My policy proposal is supported by empirical evidence showing that the NLRB ignores its own policy against racist speech in Sewell; and these findings align with a growing body of rulings from federal appeals courts. Critics of my proposal may complain that having a unity of speech policy between the NLRA and Title VII would create a civility code in representation elections. Elections, they may argue, should be free-wheeling, uncensored forums for all viewpoints. This would miss the point, however, that a workplace election is not the same as an election for public office. While a racist can be elected as president, a union or employer cannot run on a platform of white separatism or racial preference without creating liability under Title VII. A free speech approach would also overlook the fact that mere epithets and stray remarks do not constitute verbal harassment under Title VII. Instead, speech must be sufficiently severe or pervasive as to alter conditions of employment.

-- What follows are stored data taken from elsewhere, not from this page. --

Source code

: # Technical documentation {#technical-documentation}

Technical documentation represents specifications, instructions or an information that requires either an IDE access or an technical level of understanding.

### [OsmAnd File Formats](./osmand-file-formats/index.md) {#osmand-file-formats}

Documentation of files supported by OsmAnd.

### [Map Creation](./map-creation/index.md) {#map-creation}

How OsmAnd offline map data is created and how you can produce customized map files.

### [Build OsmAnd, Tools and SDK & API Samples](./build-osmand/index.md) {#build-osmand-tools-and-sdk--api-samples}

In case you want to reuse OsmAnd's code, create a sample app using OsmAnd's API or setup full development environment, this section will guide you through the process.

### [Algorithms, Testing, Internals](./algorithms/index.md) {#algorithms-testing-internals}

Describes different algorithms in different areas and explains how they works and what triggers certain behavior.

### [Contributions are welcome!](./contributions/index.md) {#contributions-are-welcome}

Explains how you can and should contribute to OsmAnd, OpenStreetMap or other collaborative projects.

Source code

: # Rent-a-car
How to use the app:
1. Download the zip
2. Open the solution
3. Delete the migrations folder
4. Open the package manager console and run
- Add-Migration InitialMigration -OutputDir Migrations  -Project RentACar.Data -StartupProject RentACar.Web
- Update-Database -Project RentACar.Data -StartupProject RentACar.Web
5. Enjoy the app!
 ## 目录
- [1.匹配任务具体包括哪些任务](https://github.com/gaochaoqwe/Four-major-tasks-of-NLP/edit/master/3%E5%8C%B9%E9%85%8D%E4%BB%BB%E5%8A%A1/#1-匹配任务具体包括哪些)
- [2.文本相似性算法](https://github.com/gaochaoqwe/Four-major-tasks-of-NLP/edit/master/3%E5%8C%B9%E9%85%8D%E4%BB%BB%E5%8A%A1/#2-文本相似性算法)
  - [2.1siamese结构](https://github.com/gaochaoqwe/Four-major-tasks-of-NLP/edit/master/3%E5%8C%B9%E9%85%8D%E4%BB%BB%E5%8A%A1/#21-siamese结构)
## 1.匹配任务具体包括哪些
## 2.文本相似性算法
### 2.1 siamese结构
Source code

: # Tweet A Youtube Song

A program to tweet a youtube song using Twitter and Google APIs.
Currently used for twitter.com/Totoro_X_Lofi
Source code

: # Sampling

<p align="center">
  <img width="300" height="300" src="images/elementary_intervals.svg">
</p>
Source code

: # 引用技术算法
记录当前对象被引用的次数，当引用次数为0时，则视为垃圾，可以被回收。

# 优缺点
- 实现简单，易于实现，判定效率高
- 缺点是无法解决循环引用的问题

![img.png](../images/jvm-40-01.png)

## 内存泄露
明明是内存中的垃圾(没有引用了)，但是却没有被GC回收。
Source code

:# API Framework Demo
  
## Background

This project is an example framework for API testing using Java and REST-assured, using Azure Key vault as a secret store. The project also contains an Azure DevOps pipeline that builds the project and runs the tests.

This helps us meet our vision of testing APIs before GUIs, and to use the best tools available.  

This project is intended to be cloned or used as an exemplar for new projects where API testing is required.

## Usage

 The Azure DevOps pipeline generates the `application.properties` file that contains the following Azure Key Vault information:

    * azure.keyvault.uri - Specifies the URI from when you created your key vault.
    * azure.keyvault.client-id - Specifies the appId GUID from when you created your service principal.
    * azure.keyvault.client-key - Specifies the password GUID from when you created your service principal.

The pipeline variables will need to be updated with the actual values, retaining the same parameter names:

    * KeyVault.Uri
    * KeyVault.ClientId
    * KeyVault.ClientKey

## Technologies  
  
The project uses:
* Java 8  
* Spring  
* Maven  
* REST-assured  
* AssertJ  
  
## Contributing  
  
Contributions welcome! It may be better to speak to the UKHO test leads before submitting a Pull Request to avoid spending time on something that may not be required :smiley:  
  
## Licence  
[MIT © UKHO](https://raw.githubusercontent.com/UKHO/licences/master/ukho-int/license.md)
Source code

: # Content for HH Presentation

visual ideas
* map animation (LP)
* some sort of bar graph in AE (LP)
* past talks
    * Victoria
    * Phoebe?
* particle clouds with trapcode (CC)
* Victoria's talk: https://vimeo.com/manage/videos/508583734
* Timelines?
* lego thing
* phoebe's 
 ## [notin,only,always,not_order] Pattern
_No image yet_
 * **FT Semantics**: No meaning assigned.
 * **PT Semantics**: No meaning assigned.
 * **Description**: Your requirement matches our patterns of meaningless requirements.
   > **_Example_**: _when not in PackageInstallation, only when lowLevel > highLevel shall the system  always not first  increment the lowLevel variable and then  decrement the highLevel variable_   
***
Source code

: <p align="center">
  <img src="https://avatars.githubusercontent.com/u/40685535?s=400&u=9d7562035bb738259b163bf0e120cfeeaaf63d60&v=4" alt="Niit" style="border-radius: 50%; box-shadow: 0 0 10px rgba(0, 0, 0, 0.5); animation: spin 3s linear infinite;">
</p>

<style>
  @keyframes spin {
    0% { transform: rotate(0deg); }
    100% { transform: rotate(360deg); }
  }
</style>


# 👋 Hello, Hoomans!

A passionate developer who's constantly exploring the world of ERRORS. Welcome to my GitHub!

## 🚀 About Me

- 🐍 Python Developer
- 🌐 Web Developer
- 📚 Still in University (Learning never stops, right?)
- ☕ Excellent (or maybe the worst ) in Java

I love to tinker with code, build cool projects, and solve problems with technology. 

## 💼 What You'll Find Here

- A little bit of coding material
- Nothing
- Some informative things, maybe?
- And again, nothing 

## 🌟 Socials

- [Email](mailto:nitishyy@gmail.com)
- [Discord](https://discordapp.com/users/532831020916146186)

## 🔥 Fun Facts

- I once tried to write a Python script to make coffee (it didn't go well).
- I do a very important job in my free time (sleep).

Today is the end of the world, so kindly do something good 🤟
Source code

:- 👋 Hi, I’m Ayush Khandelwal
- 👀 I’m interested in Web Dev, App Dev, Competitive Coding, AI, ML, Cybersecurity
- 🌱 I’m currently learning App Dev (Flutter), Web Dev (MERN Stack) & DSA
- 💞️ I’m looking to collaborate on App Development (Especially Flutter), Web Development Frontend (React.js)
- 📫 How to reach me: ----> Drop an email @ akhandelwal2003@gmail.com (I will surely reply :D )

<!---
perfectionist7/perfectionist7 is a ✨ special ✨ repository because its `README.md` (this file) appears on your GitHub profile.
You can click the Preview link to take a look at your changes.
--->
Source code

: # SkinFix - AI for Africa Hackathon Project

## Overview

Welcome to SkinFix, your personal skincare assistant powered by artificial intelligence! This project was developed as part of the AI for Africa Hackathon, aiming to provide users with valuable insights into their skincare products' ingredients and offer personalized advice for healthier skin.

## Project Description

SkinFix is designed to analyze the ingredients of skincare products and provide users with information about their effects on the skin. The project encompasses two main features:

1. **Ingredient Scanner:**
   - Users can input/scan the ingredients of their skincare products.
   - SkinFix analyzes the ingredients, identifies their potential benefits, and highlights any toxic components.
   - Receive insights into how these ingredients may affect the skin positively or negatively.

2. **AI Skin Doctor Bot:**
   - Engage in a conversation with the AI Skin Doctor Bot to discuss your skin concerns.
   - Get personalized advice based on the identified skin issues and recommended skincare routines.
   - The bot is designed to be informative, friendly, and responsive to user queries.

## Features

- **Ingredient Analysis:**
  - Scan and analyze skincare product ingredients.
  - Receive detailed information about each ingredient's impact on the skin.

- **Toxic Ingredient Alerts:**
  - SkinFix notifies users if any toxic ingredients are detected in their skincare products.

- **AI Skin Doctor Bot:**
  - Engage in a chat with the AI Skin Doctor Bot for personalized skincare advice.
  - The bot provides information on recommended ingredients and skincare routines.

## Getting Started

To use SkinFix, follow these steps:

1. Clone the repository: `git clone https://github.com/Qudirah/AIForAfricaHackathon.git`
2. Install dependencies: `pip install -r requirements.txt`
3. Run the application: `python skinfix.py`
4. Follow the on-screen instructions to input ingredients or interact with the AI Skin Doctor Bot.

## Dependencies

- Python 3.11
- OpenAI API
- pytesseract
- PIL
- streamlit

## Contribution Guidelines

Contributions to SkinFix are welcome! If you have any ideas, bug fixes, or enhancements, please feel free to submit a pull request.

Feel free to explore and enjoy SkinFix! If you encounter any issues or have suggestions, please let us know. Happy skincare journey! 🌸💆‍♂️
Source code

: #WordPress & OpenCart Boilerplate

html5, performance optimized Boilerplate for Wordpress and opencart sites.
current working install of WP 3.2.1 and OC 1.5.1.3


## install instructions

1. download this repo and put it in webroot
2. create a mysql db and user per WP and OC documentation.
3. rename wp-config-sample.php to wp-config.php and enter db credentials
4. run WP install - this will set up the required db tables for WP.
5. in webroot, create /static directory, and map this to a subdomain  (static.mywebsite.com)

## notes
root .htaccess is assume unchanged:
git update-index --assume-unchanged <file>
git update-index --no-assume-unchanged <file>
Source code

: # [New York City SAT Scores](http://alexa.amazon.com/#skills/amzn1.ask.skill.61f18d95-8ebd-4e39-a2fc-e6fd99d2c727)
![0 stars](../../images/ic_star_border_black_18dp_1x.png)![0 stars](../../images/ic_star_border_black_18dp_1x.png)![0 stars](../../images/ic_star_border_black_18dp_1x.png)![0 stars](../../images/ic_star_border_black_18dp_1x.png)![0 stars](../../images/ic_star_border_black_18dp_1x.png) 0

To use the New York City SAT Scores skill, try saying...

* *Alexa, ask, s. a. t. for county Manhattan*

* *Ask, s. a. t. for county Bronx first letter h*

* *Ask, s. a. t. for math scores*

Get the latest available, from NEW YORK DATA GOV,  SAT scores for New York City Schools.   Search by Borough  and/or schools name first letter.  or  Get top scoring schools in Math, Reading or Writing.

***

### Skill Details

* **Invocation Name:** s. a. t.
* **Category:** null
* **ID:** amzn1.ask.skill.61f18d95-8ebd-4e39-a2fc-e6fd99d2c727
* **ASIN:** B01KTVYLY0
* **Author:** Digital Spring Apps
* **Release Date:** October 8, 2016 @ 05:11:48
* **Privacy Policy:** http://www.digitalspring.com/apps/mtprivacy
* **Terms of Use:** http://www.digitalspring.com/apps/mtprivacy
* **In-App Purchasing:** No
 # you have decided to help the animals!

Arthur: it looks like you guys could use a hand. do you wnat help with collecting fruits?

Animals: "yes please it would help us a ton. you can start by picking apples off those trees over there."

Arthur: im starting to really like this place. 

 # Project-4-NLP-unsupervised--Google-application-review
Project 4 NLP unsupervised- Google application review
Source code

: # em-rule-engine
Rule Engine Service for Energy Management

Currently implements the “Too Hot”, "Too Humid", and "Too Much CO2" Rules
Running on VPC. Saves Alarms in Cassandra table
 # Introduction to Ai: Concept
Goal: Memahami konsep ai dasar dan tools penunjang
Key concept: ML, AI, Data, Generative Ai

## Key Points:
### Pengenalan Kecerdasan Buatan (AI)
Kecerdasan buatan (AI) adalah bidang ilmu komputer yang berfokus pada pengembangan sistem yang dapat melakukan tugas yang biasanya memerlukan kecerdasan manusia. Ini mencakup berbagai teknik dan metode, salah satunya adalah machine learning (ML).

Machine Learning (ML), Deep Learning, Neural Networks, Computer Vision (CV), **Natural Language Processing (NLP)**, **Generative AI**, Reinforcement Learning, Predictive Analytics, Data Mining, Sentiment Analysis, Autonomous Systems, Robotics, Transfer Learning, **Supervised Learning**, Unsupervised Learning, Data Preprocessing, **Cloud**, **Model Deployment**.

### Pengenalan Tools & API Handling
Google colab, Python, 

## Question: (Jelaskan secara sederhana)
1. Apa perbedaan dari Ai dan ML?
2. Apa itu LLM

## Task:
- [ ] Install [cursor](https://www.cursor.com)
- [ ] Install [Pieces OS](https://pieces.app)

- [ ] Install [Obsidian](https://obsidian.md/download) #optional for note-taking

Other critics may point out that employers already have a psychological advantage over union organizers because they can hold captive audience speeches that sow fear and anxiety over losing jobs if employees elect a union as a bargaining agent. Why shouldn't a union organizer, or union-busting management consultant, be able to tap into employee anxieties over immigration and race? My study answers this question by proposing Title VII's harassment standard, which has been accepted without significant controversy for over twenty years. If a union organizer or management consultant cannot hang nooses or use racial epithets in their own employment relationship without facing legal consequences, why should their campaign speeches that use or lead to these incitements be protected under the NLRA? My proposal not only limits the worst type of union election speech, but would focus campaigns on economics and the benefits and drawbacks of having union representation. Without making this policy change, the NLRA will shield racist grievances by employees and race-baiting by employers, opening the door to re-segregating the American workplace.


Michael H. LeRoy is a professor in the School of Labor and Employment Relations and the College of Law at University of Illinois Urbana-Champaign.